Petrostates? Gone. Saudi Arabia? Kuwait? Iran? Canada? Russia? Venezuela? Welcome to the Thunderdome. Prepare to rediscover the "wonders" of violet nomadic gangs and repressive warlords fighting for scraps. In Russia's case— holy shit. Because if the Russian government were to fall due to an oil-sparked GFC and warlords fought for control, they'd also gain control of Russia's many thousands of nukes. That would be good for no one at all. Russia already took a bad hit from the oil price collapse, to the point they've been in a sanction-enhanced recession for two years now, a recession they're only just beginning to crawl out of. If the oil industry imploded completely due to this Burn-Hot-Burn-Out scenario, Russia as a nation is done for. And Saudi Arabia takes it up the ass even worse, because as I've been saying for years now— the government is the one that's progressive, believe it or not. Much of Saudi Arabia's population thinks the government is actually too progressive and that they need to come down hard on heretics, degenerates, and the like. Ultraconservative Wahhabists in the Middle East make ultraconservative Protestants in the US look like tolerant liberals, as we've seen with ISIS. Do you really want them gaining control over such a large territory?

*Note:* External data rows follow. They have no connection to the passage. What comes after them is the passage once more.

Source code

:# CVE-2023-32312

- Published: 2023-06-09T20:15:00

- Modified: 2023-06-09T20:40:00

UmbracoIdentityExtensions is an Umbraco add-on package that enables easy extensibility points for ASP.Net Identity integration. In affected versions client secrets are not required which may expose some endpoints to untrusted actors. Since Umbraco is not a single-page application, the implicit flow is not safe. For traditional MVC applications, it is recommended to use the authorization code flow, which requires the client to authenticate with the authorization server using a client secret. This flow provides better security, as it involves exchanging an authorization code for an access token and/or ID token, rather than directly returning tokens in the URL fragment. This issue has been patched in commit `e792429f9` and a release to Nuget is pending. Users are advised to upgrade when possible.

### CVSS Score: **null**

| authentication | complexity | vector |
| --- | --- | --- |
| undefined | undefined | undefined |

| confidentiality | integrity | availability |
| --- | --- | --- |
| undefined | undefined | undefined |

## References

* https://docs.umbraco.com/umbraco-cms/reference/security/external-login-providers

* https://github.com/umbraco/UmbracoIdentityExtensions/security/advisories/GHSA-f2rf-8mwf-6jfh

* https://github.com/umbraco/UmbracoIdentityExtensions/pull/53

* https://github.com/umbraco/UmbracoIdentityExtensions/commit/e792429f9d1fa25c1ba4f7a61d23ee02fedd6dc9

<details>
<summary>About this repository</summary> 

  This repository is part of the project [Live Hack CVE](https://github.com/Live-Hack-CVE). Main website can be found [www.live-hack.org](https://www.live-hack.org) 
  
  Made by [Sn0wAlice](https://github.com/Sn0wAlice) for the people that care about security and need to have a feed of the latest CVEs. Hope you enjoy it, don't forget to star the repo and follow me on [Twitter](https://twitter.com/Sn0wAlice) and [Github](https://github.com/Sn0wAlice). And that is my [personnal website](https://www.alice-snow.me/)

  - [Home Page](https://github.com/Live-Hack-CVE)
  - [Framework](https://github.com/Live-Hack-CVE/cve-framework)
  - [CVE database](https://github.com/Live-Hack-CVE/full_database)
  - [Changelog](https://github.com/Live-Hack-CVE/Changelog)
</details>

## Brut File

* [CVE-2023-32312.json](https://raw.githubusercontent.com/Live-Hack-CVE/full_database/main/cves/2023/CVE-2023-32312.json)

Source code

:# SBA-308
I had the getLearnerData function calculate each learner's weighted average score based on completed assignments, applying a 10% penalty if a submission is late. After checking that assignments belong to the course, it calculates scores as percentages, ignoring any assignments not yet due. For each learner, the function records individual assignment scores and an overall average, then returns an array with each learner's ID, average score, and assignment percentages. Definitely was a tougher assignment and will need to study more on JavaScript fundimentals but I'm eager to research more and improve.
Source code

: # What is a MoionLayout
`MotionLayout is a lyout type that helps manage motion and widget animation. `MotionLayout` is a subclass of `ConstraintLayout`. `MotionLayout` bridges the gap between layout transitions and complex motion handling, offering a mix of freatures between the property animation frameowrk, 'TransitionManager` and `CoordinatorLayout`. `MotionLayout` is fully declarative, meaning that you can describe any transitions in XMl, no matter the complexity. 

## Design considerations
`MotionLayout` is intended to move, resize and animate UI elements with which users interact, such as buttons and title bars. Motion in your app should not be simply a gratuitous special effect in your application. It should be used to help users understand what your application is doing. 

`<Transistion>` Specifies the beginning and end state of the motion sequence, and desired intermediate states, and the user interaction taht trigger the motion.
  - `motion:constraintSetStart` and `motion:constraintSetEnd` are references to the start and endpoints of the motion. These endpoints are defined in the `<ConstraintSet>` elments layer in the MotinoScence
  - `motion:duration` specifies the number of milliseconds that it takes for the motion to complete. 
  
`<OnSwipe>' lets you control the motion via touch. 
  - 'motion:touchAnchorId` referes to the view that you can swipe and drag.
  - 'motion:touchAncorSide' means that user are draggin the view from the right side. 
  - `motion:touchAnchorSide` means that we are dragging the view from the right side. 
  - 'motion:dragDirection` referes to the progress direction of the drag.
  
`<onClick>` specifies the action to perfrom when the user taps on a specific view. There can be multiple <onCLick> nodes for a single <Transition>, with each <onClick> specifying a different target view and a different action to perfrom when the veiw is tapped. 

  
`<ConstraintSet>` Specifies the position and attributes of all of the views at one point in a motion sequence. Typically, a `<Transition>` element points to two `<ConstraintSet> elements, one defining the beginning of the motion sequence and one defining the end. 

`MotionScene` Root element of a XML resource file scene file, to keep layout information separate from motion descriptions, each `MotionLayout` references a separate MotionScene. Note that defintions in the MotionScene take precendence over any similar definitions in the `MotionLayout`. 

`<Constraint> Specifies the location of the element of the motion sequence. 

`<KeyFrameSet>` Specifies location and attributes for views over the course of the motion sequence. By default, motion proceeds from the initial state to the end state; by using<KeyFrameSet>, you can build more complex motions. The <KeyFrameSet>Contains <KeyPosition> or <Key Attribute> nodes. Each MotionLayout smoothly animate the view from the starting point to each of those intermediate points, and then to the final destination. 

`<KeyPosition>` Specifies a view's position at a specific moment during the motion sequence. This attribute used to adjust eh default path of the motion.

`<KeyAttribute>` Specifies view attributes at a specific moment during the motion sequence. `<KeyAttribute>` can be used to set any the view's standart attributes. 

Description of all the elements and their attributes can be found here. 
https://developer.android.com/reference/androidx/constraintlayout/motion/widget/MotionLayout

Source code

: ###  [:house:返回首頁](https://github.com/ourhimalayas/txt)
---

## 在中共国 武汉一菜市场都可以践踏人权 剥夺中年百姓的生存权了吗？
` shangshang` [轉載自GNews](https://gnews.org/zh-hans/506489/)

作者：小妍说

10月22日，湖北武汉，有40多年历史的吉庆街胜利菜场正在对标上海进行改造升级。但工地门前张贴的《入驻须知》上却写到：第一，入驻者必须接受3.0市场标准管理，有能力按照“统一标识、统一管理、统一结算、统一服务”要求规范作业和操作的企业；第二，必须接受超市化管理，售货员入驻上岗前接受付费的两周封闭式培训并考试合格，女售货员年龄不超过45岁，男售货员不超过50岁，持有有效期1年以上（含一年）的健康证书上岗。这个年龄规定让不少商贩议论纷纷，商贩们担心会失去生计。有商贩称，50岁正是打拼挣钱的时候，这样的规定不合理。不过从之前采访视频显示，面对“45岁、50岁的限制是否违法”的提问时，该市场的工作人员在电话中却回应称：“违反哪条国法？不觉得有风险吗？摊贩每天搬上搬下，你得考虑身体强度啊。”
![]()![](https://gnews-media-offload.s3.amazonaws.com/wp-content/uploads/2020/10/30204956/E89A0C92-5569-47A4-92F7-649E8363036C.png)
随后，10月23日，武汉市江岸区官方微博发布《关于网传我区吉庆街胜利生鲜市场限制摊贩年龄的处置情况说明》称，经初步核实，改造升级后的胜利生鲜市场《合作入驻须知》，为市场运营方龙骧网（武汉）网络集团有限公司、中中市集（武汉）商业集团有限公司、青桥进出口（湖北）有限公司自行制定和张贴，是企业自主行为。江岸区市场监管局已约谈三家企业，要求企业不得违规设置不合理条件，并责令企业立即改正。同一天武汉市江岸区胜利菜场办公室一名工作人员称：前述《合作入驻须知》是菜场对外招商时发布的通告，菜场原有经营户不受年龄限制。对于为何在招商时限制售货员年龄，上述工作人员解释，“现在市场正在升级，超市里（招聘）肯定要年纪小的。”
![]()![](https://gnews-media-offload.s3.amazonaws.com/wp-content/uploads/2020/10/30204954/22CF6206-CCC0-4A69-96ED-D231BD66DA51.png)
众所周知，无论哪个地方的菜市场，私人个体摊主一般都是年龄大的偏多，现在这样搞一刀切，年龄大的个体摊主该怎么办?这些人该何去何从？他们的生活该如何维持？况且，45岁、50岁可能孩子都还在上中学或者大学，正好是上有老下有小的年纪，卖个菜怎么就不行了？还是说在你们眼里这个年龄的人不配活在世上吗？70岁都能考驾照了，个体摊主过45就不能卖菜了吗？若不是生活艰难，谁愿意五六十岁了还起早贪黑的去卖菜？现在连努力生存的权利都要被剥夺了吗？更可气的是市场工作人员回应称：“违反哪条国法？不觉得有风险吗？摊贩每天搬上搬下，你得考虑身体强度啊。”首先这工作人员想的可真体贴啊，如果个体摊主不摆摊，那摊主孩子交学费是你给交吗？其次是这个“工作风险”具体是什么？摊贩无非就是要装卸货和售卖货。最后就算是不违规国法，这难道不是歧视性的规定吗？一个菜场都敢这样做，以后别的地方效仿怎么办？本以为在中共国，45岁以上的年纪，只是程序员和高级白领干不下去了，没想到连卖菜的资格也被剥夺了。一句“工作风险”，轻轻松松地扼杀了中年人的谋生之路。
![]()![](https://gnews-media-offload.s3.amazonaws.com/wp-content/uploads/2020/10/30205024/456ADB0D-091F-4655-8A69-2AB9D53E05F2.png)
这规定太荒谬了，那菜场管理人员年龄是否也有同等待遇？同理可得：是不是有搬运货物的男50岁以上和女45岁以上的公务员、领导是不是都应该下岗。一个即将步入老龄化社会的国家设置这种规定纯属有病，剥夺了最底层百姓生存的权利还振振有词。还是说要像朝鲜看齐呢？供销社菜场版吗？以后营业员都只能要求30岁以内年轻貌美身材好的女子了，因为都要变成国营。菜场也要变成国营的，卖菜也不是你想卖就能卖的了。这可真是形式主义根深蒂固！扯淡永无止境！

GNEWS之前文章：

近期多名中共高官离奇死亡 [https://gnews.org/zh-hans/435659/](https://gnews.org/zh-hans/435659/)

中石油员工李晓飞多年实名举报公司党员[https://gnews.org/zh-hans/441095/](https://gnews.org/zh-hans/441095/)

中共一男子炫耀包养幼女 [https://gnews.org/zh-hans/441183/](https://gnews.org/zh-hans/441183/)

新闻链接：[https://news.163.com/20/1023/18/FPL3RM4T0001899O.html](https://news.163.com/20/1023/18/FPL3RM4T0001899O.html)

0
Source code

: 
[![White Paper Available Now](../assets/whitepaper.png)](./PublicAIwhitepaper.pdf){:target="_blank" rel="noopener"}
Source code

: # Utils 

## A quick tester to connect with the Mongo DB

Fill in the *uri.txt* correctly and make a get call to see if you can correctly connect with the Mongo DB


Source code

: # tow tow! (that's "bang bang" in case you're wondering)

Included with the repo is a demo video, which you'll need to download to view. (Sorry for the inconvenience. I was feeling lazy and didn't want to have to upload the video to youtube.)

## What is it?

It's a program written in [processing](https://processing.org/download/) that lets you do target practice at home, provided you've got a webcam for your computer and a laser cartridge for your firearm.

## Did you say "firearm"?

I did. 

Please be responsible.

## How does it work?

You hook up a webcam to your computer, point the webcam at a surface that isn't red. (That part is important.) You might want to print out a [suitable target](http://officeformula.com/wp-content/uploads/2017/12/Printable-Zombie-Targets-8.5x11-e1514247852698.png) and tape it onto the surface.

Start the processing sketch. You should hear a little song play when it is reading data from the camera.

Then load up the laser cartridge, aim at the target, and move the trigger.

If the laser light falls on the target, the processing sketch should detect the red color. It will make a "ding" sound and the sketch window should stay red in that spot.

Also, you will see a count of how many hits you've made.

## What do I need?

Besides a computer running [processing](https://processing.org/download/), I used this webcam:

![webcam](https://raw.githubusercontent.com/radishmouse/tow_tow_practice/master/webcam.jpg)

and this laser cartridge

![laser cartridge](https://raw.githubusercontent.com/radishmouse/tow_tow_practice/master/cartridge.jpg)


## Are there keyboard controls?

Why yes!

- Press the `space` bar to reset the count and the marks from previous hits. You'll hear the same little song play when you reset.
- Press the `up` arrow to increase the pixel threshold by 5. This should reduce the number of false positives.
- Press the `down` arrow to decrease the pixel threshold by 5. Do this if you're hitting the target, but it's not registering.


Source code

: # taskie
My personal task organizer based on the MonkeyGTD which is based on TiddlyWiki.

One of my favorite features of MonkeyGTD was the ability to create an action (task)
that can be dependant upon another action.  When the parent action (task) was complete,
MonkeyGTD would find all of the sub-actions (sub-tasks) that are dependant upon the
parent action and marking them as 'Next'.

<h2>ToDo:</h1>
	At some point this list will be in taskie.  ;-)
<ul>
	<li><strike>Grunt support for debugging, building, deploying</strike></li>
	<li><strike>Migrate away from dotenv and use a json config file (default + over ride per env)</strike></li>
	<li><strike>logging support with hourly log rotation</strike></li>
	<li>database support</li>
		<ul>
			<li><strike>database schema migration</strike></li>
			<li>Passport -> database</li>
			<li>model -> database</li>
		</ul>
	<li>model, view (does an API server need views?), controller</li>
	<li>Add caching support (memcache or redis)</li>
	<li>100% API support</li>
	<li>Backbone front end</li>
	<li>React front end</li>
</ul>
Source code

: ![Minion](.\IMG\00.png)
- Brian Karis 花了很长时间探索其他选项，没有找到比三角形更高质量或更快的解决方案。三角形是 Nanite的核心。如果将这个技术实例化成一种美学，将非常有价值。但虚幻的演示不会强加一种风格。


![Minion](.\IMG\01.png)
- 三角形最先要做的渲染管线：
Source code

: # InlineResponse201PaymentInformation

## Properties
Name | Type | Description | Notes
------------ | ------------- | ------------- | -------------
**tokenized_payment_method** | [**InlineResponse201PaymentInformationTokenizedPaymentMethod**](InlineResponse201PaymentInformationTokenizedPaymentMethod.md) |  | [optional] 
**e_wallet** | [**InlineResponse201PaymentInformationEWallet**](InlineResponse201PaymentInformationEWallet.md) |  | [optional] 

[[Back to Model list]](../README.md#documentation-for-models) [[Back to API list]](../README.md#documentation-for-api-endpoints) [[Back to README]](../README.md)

That's what would happen if oil prices reached $500 or, heaven forbid, $1,000 a barrel. That is a collapse.
But right now? Oil prices are hovering around $50. They've gotten back up from their previous lows in the 20's, but everyone's expecting them to fall back into the $40 or even $30 range just in time for Christmas. What's more, the oil shock spooked many of these aforementioned petrostates into diversifying their portfolios. Yes, even Saudi fucking Arabia, whose whole nation is supposed to be one giant oil corporation. This "Invisible Recession" of 2015-2016 may have wound up preventing a greater financial calamity precisely because of these effects. Also, there's no one "good" option with oil being too high or too low, after all. If oil prices are too high, oil companies get rich and fat— but that also spurs green investment and they get less business from petroleum. If oil prices are too low, they net far fewer profits (to the point many companies go bankrupt) but they also get much more business. Oil being around $60-$80 a barrel would be the best for that industry, but no one knows if it'll be able to climb back up there.
The oil collapse wound up doing something that seems the antithesis to a total collapse as well— it's leading to one of the greatest transfers of wealth in human history. Trillions of dollars are flowing right back into the hands of the working/middle classes due to all that money we're saving from low oil prices. The drawback being, these trillions of dollars are going into the hands of the working/middle classes only in some places. Primarily those places that aren't dependent upon the oil industry. For example— cities are booming. Businesses are seeing more sales. Truck drivers are getting bonuses. More people are flying. We have more money to spend.
Where oil is the region's lifeblood, however, you're seeing Great Recession-level discontent and upheaval. Look at Alberta, Canada, or to Texas, USA. Look at Venezuela, which has become a dystopian, neo-Eastern Bloc hellhole. That's where there is a Great Depression going on. Russia is where we're seeing a Great Recession. Need I even say anything about the Middle East? Hence why I called it a "lopsided recession."
So yes, that's my dissertation about why we're not going to see a new Great Depression this year. Oil is far too cheap for there to be a collapse. The petrocrats did it to themselves.
I mentioned that the oiligarchs would either deny that the end is nigh or try to get their cronies to convince us that this is actually a bad thing. Hence why you kept seeing articles proclaiming that "Cheap Oil Will Doom Us All". That's because they want oil prices to reach $500 a barrel. Damn the world, as long as it means they get to become trillionaires for a brief period of time. But it's just not happening.